Albardas e Alforges... nunca vi nada assim! Minto... já vi!
Segunda-feira, 14 de Agosto de 2006
Instituições, Cidadãos e o resto…!!

Indesmentivelmente que uma das mais importantes vitórias do mundo moderno, em particular, nesta temporalidade histórica que teve o seu início na segunda metade do século XX, foi o aprofundamento radical das margens da liberdade individual. Emergindo das sombras do tradicionalismo, os indivíduos foram a pouco e pouco soltando-se e afirmando-se sobre grupos, normas e convenções. Tornaram-se mais autónomos e independentes, e passaram a explorar as brechas que se foram abrindo na vida social e institucional. Ganharam espaço e começaram, pasme-se, a ser vistos não só como portadores de direitos inalienáveis, mas também como entes singulares, dotados de ritmos, idiossincrasias, preferências e valores próprios, que não deveriam ser sufocados.

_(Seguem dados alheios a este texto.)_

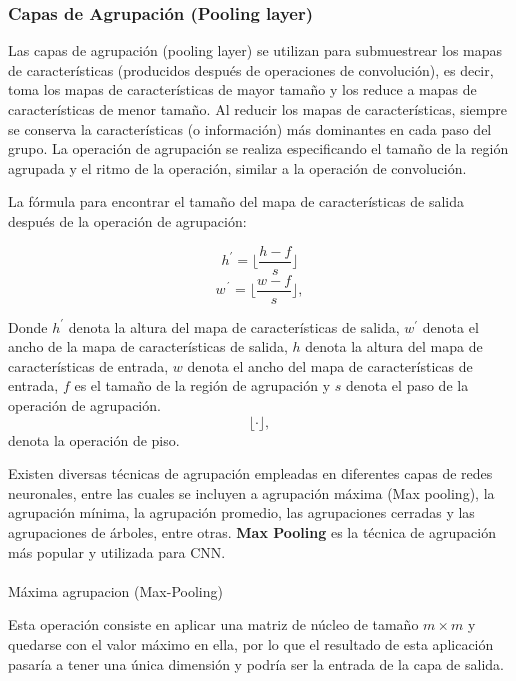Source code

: \documentclass[
  us-letterpaper,
]{scrreprt}
\makeatletter
\let\oldparagraph\paragraph
\renewcommand{\paragraph}{
    \@ifstar
      \xxxParagraphStar
      \xxxParagraphNoStar
  }
\newcommand{\xxxParagraphStar}[1]{\oldparagraph*{#1}\mbox{}}
\newcommand{\xxxParagraphNoStar}[1]{\oldparagraph{#1}\mbox{}}
\theoremstyle{plain}
\theoremstyle{definition}
\theoremstyle{definition}
\theoremstyle{remark}
\makeatother
\begin{document}
\subsubsection{Capas de Agrupación (Pooling layer)}\label{sec-pooling}

Las capas de agrupación (pooling layer) se utilizan para submuestrear
los mapas de características (producidos después de operaciones de
convolución), es decir, toma los mapas de características de mayor
tamaño y los reduce a mapas de características de menor tamaño. Al
reducir los mapas de características, siempre se conserva la
características (o información) más dominantes en cada paso del grupo.
La operación de agrupación se realiza especificando el tamaño de la
región agrupada y el ritmo de la operación, similar a la operación de
convolución.

La fórmula para encontrar el tamaño del mapa de características de
salida después de la operación de agrupación:

\[ h^\prime = \lfloor \dfrac{h-f}{s} \rfloor \]
\[w^´ = \lfloor \dfrac{w-f}{s} \rfloor ,\]

Donde \(h^\prime\) denota la altura del mapa de características de
salida, \(w^\prime\) denota el ancho de la mapa de características de
salida, \(h\) denota la altura del mapa de características de entrada,
\(w\) denota el ancho del mapa de características de entrada, \(f\) es
el tamaño de la región de agrupación y \(s\) denota el paso de la
operación de agrupación. \[ \lfloor \cdot \rfloor ,\] denota la
operación de piso.

Existen diversas técnicas de agrupación empleadas en diferentes capas de
redes neuronales, entre las cuales se incluyen a agrupación máxima (Max
pooling), la agrupación mínima, la agrupación promedio, las agrupaciones
cerradas y las agrupaciones de árboles, entre otras. \textbf{Max
Pooling} es la técnica de agrupación más popular y utilizada para CNN.

\paragraph{Máxima agrupacion
(Max-Pooling)}\label{muxe1xima-agrupacion-max-pooling}

Esta operación consiste en aplicar una matriz de núcleo de tamaño
\(m \times m\) y quedarse con el valor máximo en ella, por lo que el
resultado de esta aplicación pasaría a tener una única dimensión y
podría ser la entrada de la capa de salida.
\end{document}
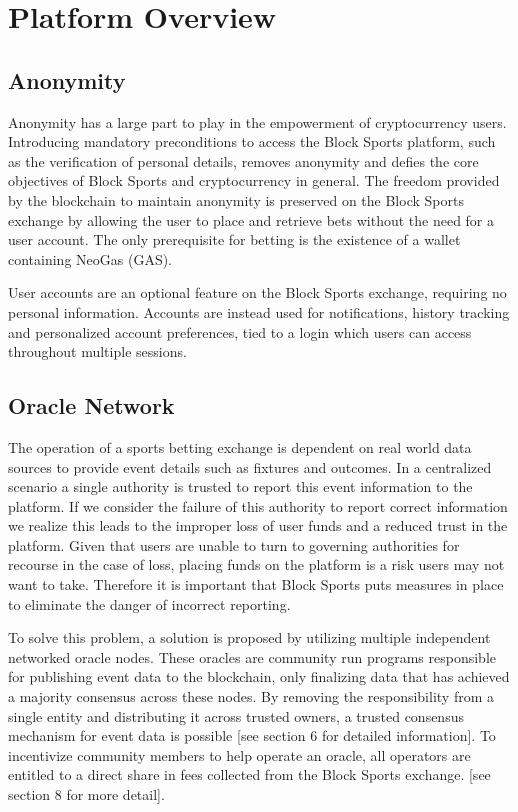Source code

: \documentclass{article}
\begin{document}
\section{Platform Overview}

	\subsection{Anonymity}
Anonymity has a large part to play in the empowerment of cryptocurrency users. Introducing mandatory preconditions to access the Block Sports platform, such as the verification of personal details, removes anonymity and defies the core objectives of Block Sports and cryptocurrency in general. The freedom provided by the blockchain to maintain anonymity is preserved on the Block Sports exchange by allowing the user to place and retrieve bets without the need for a user account. The only prerequisite for betting is the existence of a wallet containing NeoGas (GAS). 

User accounts are an optional feature on the Block Sports exchange, requiring no personal information. Accounts are instead used for notifications, history tracking and personalized account preferences, tied to a login which users can access throughout multiple sessions.

	\subsection{Oracle Network}	
The operation of a sports betting exchange is dependent on real world data sources to provide event details such as fixtures and outcomes. In a centralized scenario a single authority is trusted to report this event information to the platform. If we consider the failure of this authority to report correct information we realize this leads to the improper loss of user funds and a reduced trust in the platform. Given that users are unable to turn to governing authorities for recourse in the case of loss, placing funds on the platform is a risk users may not want to take. Therefore it is important that Block Sports puts measures in place to eliminate the danger of incorrect reporting.

To solve this problem, a solution is proposed by utilizing multiple independent networked oracle nodes. These oracles are community run programs responsible for publishing event data to the blockchain, only finalizing data that has achieved a majority consensus across these nodes. By removing the responsibility from a single entity and distributing it across trusted owners, a trusted consensus mechanism for event data is possible [see section 6 for detailed information]. To incentivize community members to help operate an oracle, all operators are entitled to a direct share in fees collected from the Block Sports exchange. [see section 8 for more detail].
\end{document}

Claro que os governos "pidescos" e o autoritarismo não desapareceram e o tradicionalismo - em todas as suas múltiplas formas - continuou a reproduzir-se. O confronto entre o individual e o colectivo não cessou de se refazer. Em muitos casos, deu-se até mesmo uma ruptura do indivíduo com o institucional ou com o social: isolamento, aviltamento cívico, indiferença, egoísmo, vontade de se voltar contra tudo e todos, ser dono do próprio nariz, e assim por diante (todos e cada um há sua maneira teve a sua dose!). É verdade que houve momentos em que aumentou a dificuldade de compor a liberdade e a ordem, a pulsão criativa e a disciplina, a diferença e a norma. Mas isso não explica, muito menos desculpa, o avanço da individualidade confundindo-se com o individualismo possessivo e o niilismo, e sendo por eles deformado. Evidentemente, por trás de tudo, o mercado, a concorrência, a acumulação.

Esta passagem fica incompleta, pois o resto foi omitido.